The process of securing Long Term Care can actually be quite simple, and contains three phases:

I. EDUCATION: Learn about Long Term Care. What is it? What does is provide? What are the limitations? You must understand that you will likely pay for Non-Skilled or Custodial Care at some point. The question is simple. Will you allow such care to deplete your personal assets or purchase a Long Term Care plan to provide for this care? You must also understand how federal and state programs may affect your decisions. In most instances, government resources will only provide Non-Skilled or Custodial Care if you meet certain minimum income, asset and physical metrics established by the state in which you reside.

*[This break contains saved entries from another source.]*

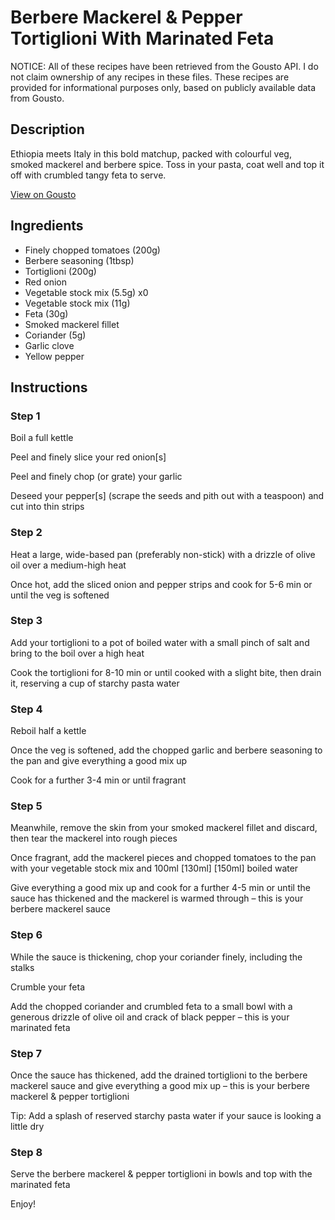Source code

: # Berbere Mackerel & Pepper Tortiglioni With Marinated Feta

NOTICE: All of these recipes have been retrieved from the Gousto API. I do not claim ownership of any recipes in these files. These recipes are provided for informational purposes only, based on publicly available data from Gousto.

## Description

Ethiopia meets Italy in this bold matchup, packed with colourful veg, smoked mackerel and berbere spice. Toss in your pasta, coat well and top it off with crumbled tangy feta to serve.

[View on Gousto](https://www.gousto.co.uk/recipes/cookbook/berbere-mackerel-pepper-tortiglioni-with-marinated-feta)

## Ingredients

- Finely chopped tomatoes (200g)
- Berbere seasoning (1tbsp)
- Tortiglioni (200g)
- Red onion
- Vegetable stock mix (5.5g) x0
- Vegetable stock mix (11g)
- Feta (30g)
- Smoked mackerel fillet
- Coriander (5g)
- Garlic clove
- Yellow pepper

## Instructions


### Step 1

Boil a full kettle

Peel and finely slice your red onion[s]

Peel and finely chop (or grate) your garlic

Deseed your pepper[s] (scrape the seeds and pith out with a teaspoon) and cut into thin strips


### Step 2

Heat a large, wide-based pan (preferably non-stick) with a drizzle of olive oil over a medium-high heat

Once hot, add the sliced onion and pepper strips and cook for 5-6 min or until the veg is softened


### Step 3

Add your tortiglioni to a pot of boiled water with a small pinch of salt and bring to the boil over a high heat

Cook the tortiglioni for 8-10 min or until cooked with a slight bite, then drain it, reserving a cup of starchy pasta water


### Step 4

Reboil half a kettle

Once the veg is softened, add the chopped garlic and berbere seasoning to the pan and give everything a good mix up

Cook for a further 3-4 min or until fragrant


### Step 5

Meanwhile, remove the skin from your smoked mackerel fillet and discard, then tear the mackerel into rough pieces

Once fragrant, add the mackerel pieces and chopped tomatoes to the pan with your vegetable stock mix and 100ml <span class="text-purple">[130ml]</span> <span class="text-danger">[150ml]</span> boiled water

Give everything a good mix up and cook for a further 4-5 min or until the sauce has thickened and the mackerel is warmed through – this is your berbere mackerel sauce


### Step 6

While the sauce is thickening, chop your coriander finely, including the stalks

Crumble your feta

Add the chopped coriander and crumbled feta to a small bowl with a generous drizzle of olive oil and crack of black pepper – this is your marinated feta


### Step 7

Once the sauce has thickened, add the drained tortiglioni to the berbere mackerel sauce and give everything a good mix up – this is your berbere mackerel & pepper tortiglioni

Tip: Add a splash of reserved starchy pasta water if your sauce is looking a little dry

### Step 8

Serve the berbere mackerel & pepper tortiglioni in bowls and top with the marinated feta

Enjoy!


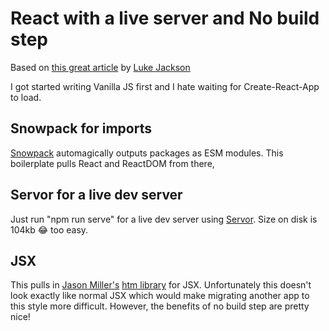 # React with a live server and No build step

Based on [this great article](https://formidable.com/blog/2019/no-build-step/) by [Luke Jackson](https://twitter.com/lukejacksonn)

I got started writing Vanilla JS first and I hate waiting for Create-React-App to load. 

## Snowpack for imports

[Snowpack](https://www.snowpack.dev/) automagically outputs packages as ESM modules. This boilerplate pulls React and ReactDOM from there,

## Servor for a live dev server 

Just run "npm run serve" for a live dev server using [Servor](https://www.npmjs.com/package/servor). Size on disk is 104kb 😂 too easy.

## JSX 

This pulls in [Jason Miller's](https://twitter.com/_developit) [htm library](https://github.com/developit/htm) for JSX. Unfortunately this doesn't look exactly like normal JSX which would make migrating another app to this style more difficult. However, the benefits of no build step are pretty nice! 


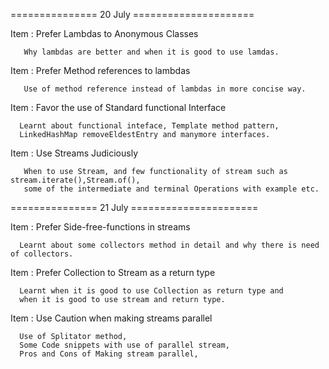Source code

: =============== 20 July =====================

Item : Prefer Lambdas to Anonymous Classes
        
       Why lambdas are better and when it is good to use lamdas.

Item : Prefer Method references to lambdas
       
       Use of method reference instead of lambdas in more concise way.

Item : Favor the use of Standard functional Interface
    
      Learnt about functional inteface, Template method pattern, 
      LinkedHashMap removeEldestEntry and manymore interfaces.

Item : Use Streams Judiciously

       When to use Stream, and few functionality of stream such as stream.iterate(),Stream.of(), 
       some of the intermediate and terminal Operations with example etc.

=============== 21 July ======================

Item : Prefer Side-free-functions in streams
    
      Learnt about some collectors method in detail and why there is need of collectors.

Item : Prefer Collection to Stream as a return type
    
      Learnt when it is good to use Collection as return type and 
      when it is good to use stream and return type.

Item : Use Caution when making streams parallel 

      Use of Splitator method,
      Some Code snippets with use of parallel stream, 
      Pros and Cons of Making stream parallel, 
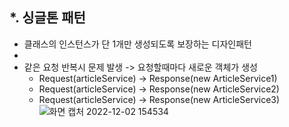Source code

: *. 싱글톤 패턴
  - 
  - 클래스의 인스턴스가 단 1개만 생성되도록 보장하는 디자인패턴
  - 
  - 같은 요청 반복시 문제 발생 -> 요청할때마다 새로운 객체가 생성
    -  Request(articleService) -> Response(new ArticleService1)
    -  Request(articleService) -> Response(new ArticleService2)
    -  Request(articleService) -> Response(new ArticleService3)
    ![화면 캡처 2022-12-02 154534](https://user-images.githubusercontent.com/81909140/205232159-125f542c-c709-4c09-a19b-5bb042e983da.png) 
    
    
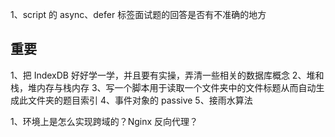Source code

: 1、script 的 async、defer 标签面试题的回答是否有不准确的地方

## 重要

1、把 IndexDB 好好学一学，并且要有实操，弄清一些相关的数据库概念
2、堆和栈，堆内存与栈内存
3、写一个脚本用于读取一个文件夹中的文件标题从而自动生成此文件夹的题目索引
4、事件对象的 passive
5、接雨水算法


1、环境上是怎么实现跨域的？Nginx 反向代理？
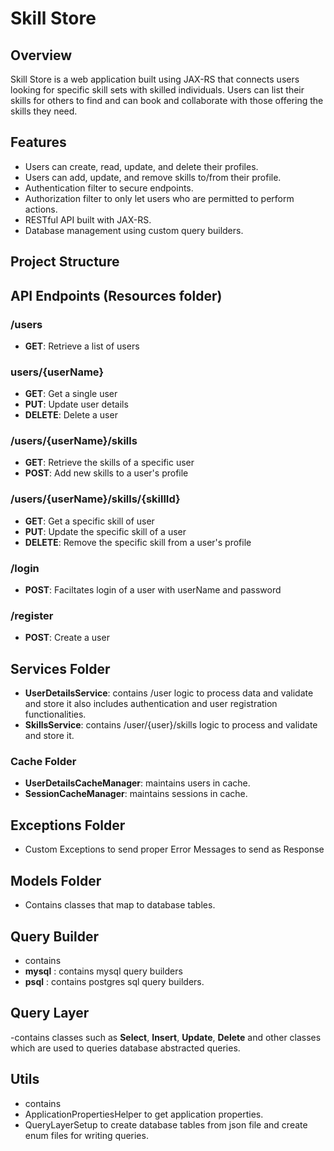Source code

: # Skill Store

## Overview
Skill Store is a web application built using JAX-RS that connects users looking for specific skill sets with skilled individuals. Users can list their skills for others to find and can book and collaborate with those offering the skills they need.

## Features
- Users can create, read, update, and delete their profiles.
- Users can add, update, and remove skills to/from their profile.
- Authentication filter to secure endpoints.
- Authorization filter to only let users who are permitted to perform actions.
- RESTful API built with JAX-RS.
- Database management using custom query builders.

## Project Structure


## API Endpoints (Resources folder)

### /users
- **GET**: Retrieve a list of users
  
### users/{userName}
- **GET**: Get a single user
- **PUT**: Update user details
- **DELETE**: Delete a user

### /users/{userName}/skills
- **GET**: Retrieve the skills of a specific user
- **POST**: Add new skills to a user's profile
  
### /users/{userName}/skills/{skillId}
- **GET**: Get a specific skill of user
- **PUT**: Update the specific skill of a user
- **DELETE**: Remove the specific skill from a user's profile

### /login
- **POST**: Faciltates login of a user with userName and password

### /register
- **POST**: Create a user

## Services Folder
- **UserDetailsService**: contains /user logic to process data and validate and store it also includes authentication and user registration functionalities.
- **SkillsService**: contains /user/{user}/skills logic to process and validate and store it.

### Cache Folder
- **UserDetailsCacheManager**: maintains users in cache.
- **SessionCacheManager**: maintains sessions in cache.
## Exceptions Folder
- Custom Exceptions to send proper Error Messages to send as Response

## Models Folder
- Contains classes that map to database tables.

## Query Builder 
- contains
-  **mysql** : contains mysql query builders
-  **psql** : contains postgres sql query builders.

## Query Layer
-contains classes such as **Select**, **Insert**, **Update**, **Delete** and other classes which
are used to queries database abstracted queries.

## Utils 
- contains
- ApplicationPropertiesHelper to get application properties.
- QueryLayerSetup to create database tables from json file and create enum files for writing queries.
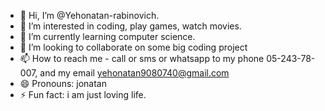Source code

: - 👋 Hi, I’m @Yehonatan-rabinovich.
- 👀 I’m interested in coding, play games, watch movies.
- 🌱 I’m currently learning computer science.
- 💞️ I’m looking to collaborate on some big coding project
- 📫 How to reach me - call or sms or whatsapp to my phone 05-243-78-007, and my email yehonatan9080740@gmail.com
- 😄 Pronouns: jonatan
- ⚡ Fun fact: i am just loving life.

<!---
Yehonatan-rabinovich/Yehonatan-rabinovich is a ✨ special ✨ repository because its `README.md` (this file) appears on your GitHub profile.
You can click the Preview link to take a look at your changes.
--->
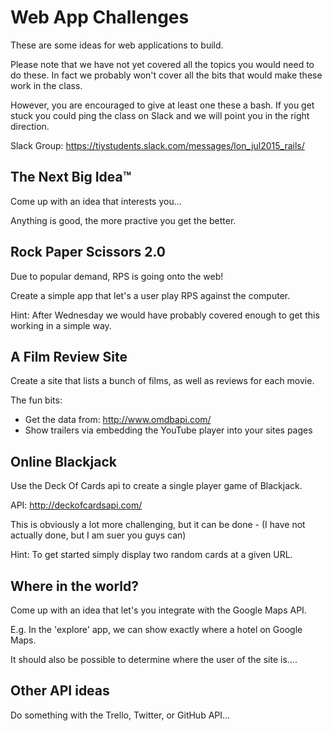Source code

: # Web App Challenges

These are some ideas for web applications to build. 

Please note that we have not yet covered all the topics you would need to do these. In fact we probably won't cover all the bits that would make these work in the class. 

However, you are encouraged to give at least one these a bash. If you get stuck you could ping the class on Slack and we will point you in the right direction.

Slack Group: https://tiystudents.slack.com/messages/lon_jul2015_rails/

## The Next Big Idea&trade;

Come up with an idea that interests you... 

Anything is good, the more practive you get the better.

## Rock Paper Scissors 2.0

Due to popular demand, RPS is going onto the web!

Create a simple app that let's a user play RPS against the computer. 

Hint: After Wednesday we would have probably covered enough to get this working in a simple way. 


## A Film Review Site

Create a site that lists a bunch of films, as well as reviews for each movie. 

The fun bits: 
* Get the data from: http://www.omdbapi.com/
* Show trailers via embedding the YouTube player into your sites pages 


## Online Blackjack

Use the Deck Of Cards api to create a single player game of Blackjack.

API: http://deckofcardsapi.com/

This is obviously a lot more challenging, but it can be done - (I have not actually done, but I am suer you guys can)

Hint: To get started simply display two random cards at a given URL.


## Where in the world?

Come up with an idea that let's you integrate with the Google Maps API.

E.g. In the 'explore' app, we can show exactly where a hotel on Google Maps.


It should also be possible to determine where the user of the site is.... 


## Other API ideas

Do something with the Trello, Twitter, or GitHub API...


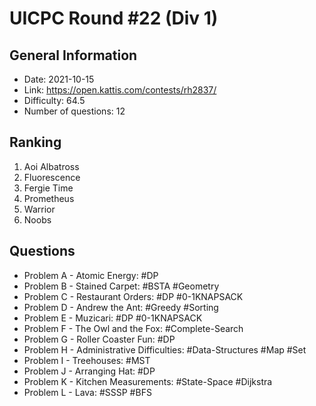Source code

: # UICPC Round #22 (Div 1)
## General Information
- Date: 2021-10-15
- Link: https://open.kattis.com/contests/rh2837/
- Difficulty: 64.5
- Number of questions: 12
## Ranking
1. Aoi Albatross
2. Fluorescence
3. Fergie Time
4. Prometheus
5. Warrior
6. Noobs
## Questions
- Problem A - Atomic Energy: #DP
- Problem B - Stained Carpet: #BSTA #Geometry
- Problem C - Restaurant Orders: #DP #0-1KNAPSACK
- Problem D - Andrew the Ant: #Greedy #Sorting 
- Problem E - Muzicari: #DP #0-1KNAPSACK
- Problem F - The Owl and the Fox: #Complete-Search 
- Problem G - Roller Coaster Fun: #DP
- Problem H - Administrative Difficulties: #Data-Structures #Map #Set
- Problem I - Treehouses: #MST
- Problem J - Arranging Hat: #DP
- Problem K - Kitchen Measurements: #State-Space #Dijkstra
- Problem L - Lava: #SSSP #BFS
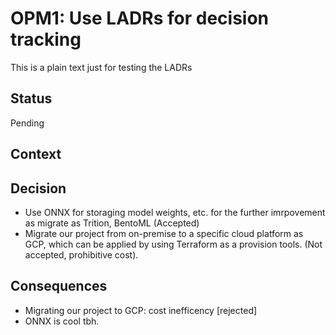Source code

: # OPM1: Use LADRs for decision **tracking**

This is a plain text just for testing the LADRs

## Status

Pending

## Context

## Decision
* Use ONNX for storaging model weights, etc. for the further imrpovement as migrate as Trition, BentoML (Accepted)
* Migrate our project from on-premise to a specific cloud platform as GCP, which can be applied by using Terraform as a provision tools. (Not accepted, prohibitive cost).

## Consequences
* Migrating our project to GCP: cost inefficency [rejected]
* ONNX is cool tbh. 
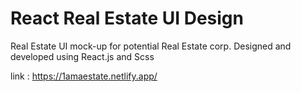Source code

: # React Real Estate UI Design
Real Estate UI mock-up for potential Real Estate corp. Designed and developed using React.js and Scss

link : https://1amaestate.netlify.app/

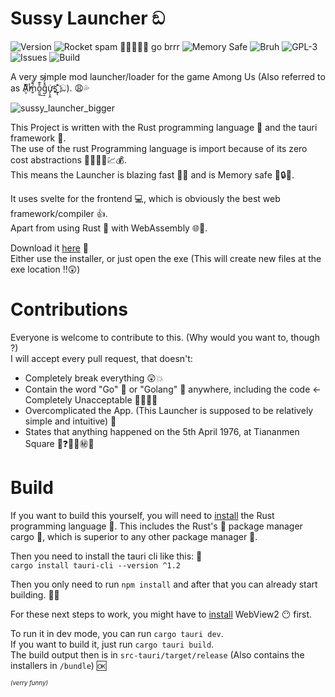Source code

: 
# Sussy Launcher ඞ
![Version](https://img.shields.io/github/v/release/RedstoneMedia/SussyLauncher?style=for-the-badge)
![Rocket spam 🚀🚀🚀🚀🚀 go brrr](https://img.shields.io/badge/blazingfast-%F0%9F%9A%80%F0%9F%92%A8-blueviolet?style=for-the-badge)
![Memory Safe](https://img.shields.io/badge/Memory%20Safe-%F0%9F%94%92-informational?style=for-the-badge)
![Bruh](https://img.shields.io/badge/Kids%20in%20the%20Basement-69%20%F0%9F%98%82%F0%9F%A4%A3-critical?style=for-the-badge)
![GPL-3](https://img.shields.io/github/license/RedstoneMedia/SussyLauncher?style=for-the-badge)
![Issues](https://img.shields.io/github/issues/RedstoneMedia/SussyLauncher?style=for-the-badge)
![Build](https://img.shields.io/github/workflow/status/RedstoneMedia/SussyLauncher/Rust?style=for-the-badge)


A very simple mod launcher/loader for the game Among Us (Also referred to as A̷͙ͭͫ̕ḿ̬̏ͤͅo̯̱̊͊͢ĝ̽̓̀͑ư̡͕̭̇s̠҉͍͊ͅ ඞ). 😩💦

![sussy_launcher_bigger](https://user-images.githubusercontent.com/34373974/140614792-05dbc9a7-0c37-4877-ba57-75b5987ce91b.png)

This Project is written with the Rust programming language 🚀 and the tauri framework 🚀. \
The use of the rust Programming language is import because of its zero cost abstractions 🚀🚀❌💱💹💰. \
This means the Launcher is blazing fast 🚀💨 and is Memory safe 🚀🔒💾.

It uses svelte for the frontend 💻, which is obviously the best web framework/compiler 👍. \
Apart from using Rust 🚀 with WebAssembly 🌐🔨.

Download it [here](https://github.com/RedstoneMedia/SussyLauncher/releases) 🔽 \
Either use the installer, or just open the exe (This will create new files at the exe location ‼😲)

# Contributions
Everyone is welcome to contribute to this. (Why would you want to, though ?) \
I will accept every pull request, that doesn't:
- Completely break everything 😲💥
- Contain the word "Go" 🤡 or "Golang" 🤡 anywhere, including the code <- Completely Unacceptable 🚫🙅‍♂️😳
- Overcomplicated the App. (This Launcher is supposed to be relatively simple and intuitive) 🥶
- States that anything happened on the 5th April 1976, at Tiananmen Square 🚷❓❌🈲㊙🙈

# Build
If you want to build this yourself, you will need to [install](https://www.rust-lang.org/tools/install) the Rust programming language 🚀.
This includes the Rust's 🚀 package manager cargo 🚀, which is superior to any other package manager 💯.

Then you need to install the tauri cli like this: 🔽 \
`cargo install tauri-cli --version ^1.2`

Then you only need to run `npm install` and after that you can already start building. 👨‍💻

For these next steps to work, you might have to [install](https://developer.microsoft.com/en-us/microsoft-edge/webview2/#download-section) WebView2 😶 first.

To run it in dev mode, you can run `cargo tauri dev`. \
If you want to build it, just run `cargo tauri build`. \
The build output then is in `src-tauri/target/release` (Also contains the installers in `/bundle`) 🆗

<sup><sub>*(verry funny)*</sub></sup>
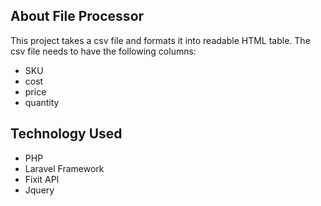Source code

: ## About File Processor
This project takes a csv file and formats it into readable HTML table. The csv file needs to have the following columns:
- SKU </br>
- cost </br>
- price </br>
- quantity </br>

## Technology Used
- PHP
- Laravel Framework
- Fixit API
- Jquery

II. UNDERWRITING: Can you qualify for Long Term Care through the underwriting process? You must understand the underwriting process fully, and all of the potential steps that could be involved with securing coverage. Underwriting varies by carrier; please check with your advisor on this as a result of their discussion of your medical history with you. If you are a business owner, you may wish to ask your advisor if abbreviated underwriting might be advantageous for your organization or company. The main consideration of course, is your health. Unless you have access to an abbreviated underwriting program through your employer or an organization as referenced earlier; it is likely that you will go through full underwriting with the carrier that you choose. The underwriting process for Long Term Care generally employs mechanisms in order to review the following: • Your 10 Year Medical History • Your 10 Year Surgical History • Prescriptions that you have taken or are taking

The underwriting process for individuals attempting to secure Long Term Care coverage can take 4-6 weeks. Full underwriting is a detailed process that requires an extensive medical questionnaire. Abbreviated underwriting can shorten this process requiring fewer questions and a shortened process.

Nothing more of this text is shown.